CinemAsia Film Festival Interview ENG: Raoul Groothuizen.

Raoul Groothuizen

CinemAsia Film Festival is from the 6th till 11th of March 2018.

Interview by: Feargal Agard | FilmLAB participant: Raoul Groothuizen

Film: Hirofumi’s Suitcase (2018) | Genre: Romance, Comedy | Languages: English, Japanese.

I am Raoul Groothuizen.

“My name is Raoul Groothuizen. I studied audio-visual design in Rotterdam, which was a practical and very technical program with which I mainly focused on camerawork, editing, and audio. Besides that, I did an internship in Rotterdam and Utrecht as a cameraman and editor. At a certain point, I noticed that I wanted a more creative direction because I had reached a point where I was not completely happy. That is why I applied to Film academies in both the Netherlands and Belgium, and now I’m at the Royal Institute for Theater, Cinema, and Sound in Brussels. I’m gaining experience in screenwriting. I first obtained my Bachelor’s and now I’m working on my Masters.”

Hirofumi’s Suitcase (2018).

“I’m the scriptwriter for Hirofumi’s Suitcase (2018). Hirofumi’s Suitcase is about a Japanese expat who temporarily lives and works in the Netherlands, and who attends a language course with a compatriot and other expats. He has a huge crush on his Dutch teacher, but in his culture, it isn’t the custom to be direct about it.”

“In the Netherlands, we are used to approaching a person and say what you think and feel, but in some Asian countries that isn’t the case. That’s why he is dealing with a culture and language barrier, and he does not know how to express his love for his teacher. When he finds out that she is leaving for a world trip, he suddenly feels the urge to quickly seize the opportunity to express his love for her. Without being embarrassed.”

“The theme I wanted to explore was about language barriers. To me, it’s interesting to see that when a person is under the pressure of having a limited time to take the chance to express his love for someone. A language barrier is really annoying, but if you would miss an opportunity due to the language and time constraints, what would you do? That was the essence of the story for me.”

CinemAsia gives the opportunity to discover yourself.

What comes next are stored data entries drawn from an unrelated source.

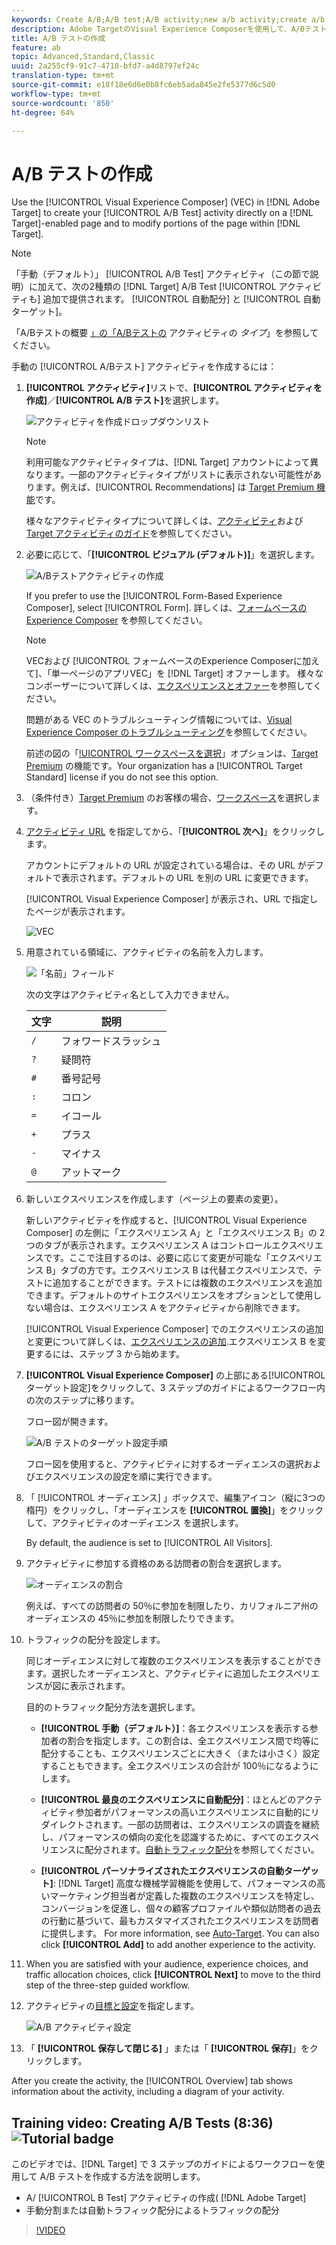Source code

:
 ```yaml
---
keywords: Create A/B;A/B test;A/B activity;new a/b activity;create a/b
description: Adobe TargetのVisual Experience Composerを使用して、A/Bテストアクティビティをターゲット対応ページに直接作成し、ターゲット内でページの一部を変更します。
title: A/B テストの作成
feature: ab
topic: Advanced,Standard,Classic
uuid: 2a255cf9-91c7-4710-bfd7-a4d8797ef24c
translation-type: tm+mt
source-git-commit: e18f18e6d6e0b8fc6eb5ada845e2fe5377d6c5d0
workflow-type: tm+mt
source-wordcount: '850'
ht-degree: 64%

---
```



# A/B テストの作成

Use the [!UICONTROL Visual Experience Composer] (VEC) in [!DNL Adobe Target] to create your [!UICONTROL A/B Test] activity directly on a [!DNL Target]-enabled page and to modify portions of the page within [!DNL Target].

>[!NOTE]
>
>「手動（デフォルト）」 [!UICONTROL A/B Test] アクティビティ（この節で説明）に加えて、次の2種類の [!DNL Target] A/B Test [!UICONTROL アクティビティも] 追加で提供されます。 [!UICONTROL 自動配分] と [!UICONTROL 自動ターゲット]。
>
>「A/Bテストの概要 [」の「A/Bテストの](/help/c-activities/t-test-ab/test-ab.md#types) アクティビティの *タイプ*」を参照してください。

手動の [!UICONTROL A/Bテスト] アクティビティを作成するには：

1. **[!UICONTROL アクティビティ]**&#x200B;リストで、**[!UICONTROL アクティビティを作成]**／**[!UICONTROL A/B テスト]**&#x200B;を選択します。

   ![アクティビティを作成ドロップダウンリスト](/help/c-activities/t-test-ab/t-test-create-ab/assets/ab_select-new.png)

   >[!NOTE]
   >
   >利用可能なアクティビティタイプは、[!DNL Target] アカウントによって異なります。一部のアクティビティタイプがリストに表示されない可能性があります。例えば、[!UICONTROL Recommendations] は [Target Premium 機能](/help/c-intro/intro.md#premium)です。
   >
   >様々なアクティビティタイプについて詳しくは、[アクティビティ](../../../c-activities/activities.md#concept_D317A95A1AB54674BA7AB65C7985BA03)および [Target アクティビティのガイド](/help/c-activities/target-activities-guide.md)を参照してください。

1. 必要に応じて、「**[!UICONTROL ビジュアル (デフォルト)]**」を選択します。

   ![A/Bテストアクティビティの作成](/help/c-activities/t-test-ab/t-test-create-ab/assets/create-ab.png)

   If you prefer to use the [!UICONTROL Form-Based Experience Composer], select [!UICONTROL Form]. 詳しくは、[フォームベースの Experience Composer](/help/c-experiences/form-experience-composer.md) を参照してください。

   >[!NOTE]
   >
   >VECおよび [!UICONTROL フォームベースのExperience Composerに加えて]、「単一ページのアプリVEC」を [!DNL Target] オファーします。 様々なコンポーザーについて詳しくは、[エクスペリエンスとオファー](/help/c-experiences/experiences.md)を参照してください。
   >
   >問題がある VEC のトラブルシューティング情報については、[Visual Experience Composer のトラブルシューティング](/help/c-experiences/c-visual-experience-composer/r-troubleshoot-composer/troubleshoot-composer.md)を参照してください。
   >
   >前述の図の「[!UICONTROL ワークスペースを選択](/help/administrating-target/c-user-management/property-channel/property-channel.md)」オプションは、[Target Premium](/help/c-intro/intro.md) の機能です。Your organization has a [!UICONTROL Target Standard] license if you do not see this option.

1. （条件付き）[Target Premium](/help/c-intro/intro.md#premium) のお客様の場合、[ワークスペース](/help/administrating-target/c-user-management/property-channel/property-channel.md)を選択します。

1. [アクティビティ URL](/help/c-activities/t-test-ab/t-test-create-ab/ab-activity-url.md) を指定してから、「**[!UICONTROL 次へ]**」をクリックします。

   アカウントにデフォルトの URL が設定されている場合は、その URL がデフォルトで表示されます。デフォルトの URL を別の URL に変更できます。

   [!UICONTROL Visual Experience Composer] が表示され、URL で指定したページが表示されます。

   ![VEC](/help/c-activities/t-test-ab/t-test-create-ab/assets/vec-new.png)

1. 用意されている領域に、アクティビティの名前を入力します。

   ![「名前」フィールド](/help/c-activities/t-test-ab/t-test-create-ab/assets/ab_newname-new.png)

   次の文字はアクティビティ名として入力できません。

   | 文字 | 説明 |
   |--- |--- |
   | `/` | フォワードスラッシュ |
   | `?` | 疑問符 |
   | `#` | 番号記号 |
   | `:` | コロン |
   | `=` | イコール |
   | `+` | プラス |
   | `-` | マイナス |
   | `@` | アットマーク |

1. 新しいエクスペリエンスを作成します（ページ上の要素の変更）。

   新しいアクティビティを作成すると、[!UICONTROL Visual Experience Composer] の左側に「エクスペリエンス A」と「エクスペリエンス B」の 2 つのタブが表示されます。エクスペリエンス A はコントロールエクスペリエンスです。ここで注目するのは、必要に応じて変更が可能な「エクスペリエンス B」タブの方です。エクスペリエンス B は代替エクスペリエンスで、テストに追加することができます。テストには複数のエクスペリエンスを追加できます。デフォルトのサイトエクスペリエンスをオプションとして使用しない場合は、エクスペリエンス A をアクティビティから削除できます。

   [!UICONTROL Visual Experience Composer] でのエクスペリエンスの追加と変更について詳しくは、[エクスペリエンスの追加](../../../c-activities/t-test-ab/t-test-create-ab/ab-add-experience.md#task_454646F2895242D3B92DC395A0CE1A00).エクスペリエンス B を変更するには、ステップ 3 から始めます。

1. **[!UICONTROL Visual Experience Composer]** の上部にある[!UICONTROL ターゲット設定]をクリックして、3 ステップのガイドによるワークフロー内の次のステップに移ります。

   フロー図が開きます。

   ![A/B テストのターゲット設定手順](/help/c-activities/t-test-ab/t-test-create-ab/assets/ab_flow-new.png)

   フロー図を使用すると、アクティビティに対するオーディエンスの選択およびエクスペリエンスの設定を順に実行できます。

1. 「 [!UICONTROL オーディエンス] 」ボックスで、編集アイコン（縦に3つの楕円）をクリックし、「オーディエンスを **[!UICONTROL 置換]**」をクリックして、アクティビティのオーディエンス [](/help/c-activities/t-test-ab/t-test-create-ab/ab-audience.md) を選択します。

   By default, the audience is set to [!UICONTROL All Visitors].

1. アクティビティに参加する資格のある訪問者の割合を選択します。

   ![オーディエンスの割合](/help/c-activities/t-test-ab/t-test-create-ab/assets/audperc-new.png)

   例えば、すべての訪問者の 50％に参加を制限したり、カリフォルニア州のオーディエンスの 45％に参加を制限したりできます。

1. トラフィックの配分を設定します。

   同じオーディエンスに対して複数のエクスペリエンスを表示することができます。選択したオーディエンスと、アクティビティに追加したエクスペリエンスが図に表示されます。

   目的のトラフィック配分方法を選択します。

   * **[!UICONTROL 手動（デフォルト）]**：各エクスペリエンスを表示する参加者の割合を指定します。この割合は、全エクスペリエンス間で均等に配分することも、エクスペリエンスごとに大きく（または小さく）設定することもできます。全エクスペリエンスの合計が 100％になるようにします。

   * **[!UICONTROL 最良のエクスペリエンスに自動配分]**：ほとんどのアクティビティ参加者がパフォーマンスの高いエクスペリエンスに自動的にリダイレクトされます。一部の訪問者は、エクスペリエンスの調査を継続し、パフォーマンスの傾向の変化を認識するために、すべてのエクスペリエンスに配分されます。[自動トラフィック配分](../../../c-activities/automated-traffic-allocation/automated-traffic-allocation.md#concept_A1407678796B4C569E94CBA8A9F7F5D4)を参照してください。

   * **[!UICONTROL パーソナライズされたエクスペリエンスの自動ターゲット]**: [!DNL Target] 高度な機械学習機能を使用して、パフォーマンスの高いマーケティング担当者が定義した複数のエクスペリエンスを特定し、コンバージョンを促進し、個々の顧客プロファイルや類似訪問者の過去の行動に基づいて、最もカスタマイズされたエクスペリエンスを訪問者に提供します。 For more information, see [Auto-Target](/help/c-activities/auto-target/auto-target-to-optimize.md).
   You can also click **[!UICONTROL Add]** to add another experience to the activity.

1. When you are satisfied with your audience, experience choices, and traffic allocation choices, click **[!UICONTROL Next]** to move to the third step of the three-step guided workflow.

1. アクティビティの[目標と設定](/help/c-activities/t-test-ab/t-test-create-ab/ab-goals-and-settings.md)を指定します。

   ![A/B アクティビティ設定](/help/c-activities/t-test-ab/t-test-create-ab/assets/ab_settings-new.png)

1. 「 **[!UICONTROL 保存して閉じる]** 」または「 **[!UICONTROL 保存]**」をクリックします。

After you create the activity, the [!UICONTROL Overview] tab shows information about the activity, including a diagram of your activity.

## Training video: Creating A/B Tests (8:36) ![Tutorial badge](/help/assets/tutorial.png)

このビデオでは、[!DNL Target] で 3 ステップのガイドによるワークフローを使用して A/B テストを作成する方法を説明します。

* A/ [!UICONTROL B Test] アクティビティの作成( [!DNL Adobe Target]
* 手動分割または自動トラフィック配分によるトラフィックの配分

>[!VIDEO](https://video.tv.adobe.com/v/17391)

“I am convinced that everywhere in the world, every origin, everyone has ideas and stories to tell. So I think it’s great that CinemAsia does its best to promote Asian films. CinemAsia gives Asians the chance to discover more about themselves, but also to develop themselves in the field of film. If you graduate from the film academy as one of the few Asians you will notice how difficult it is to break through in the Dutch film world.”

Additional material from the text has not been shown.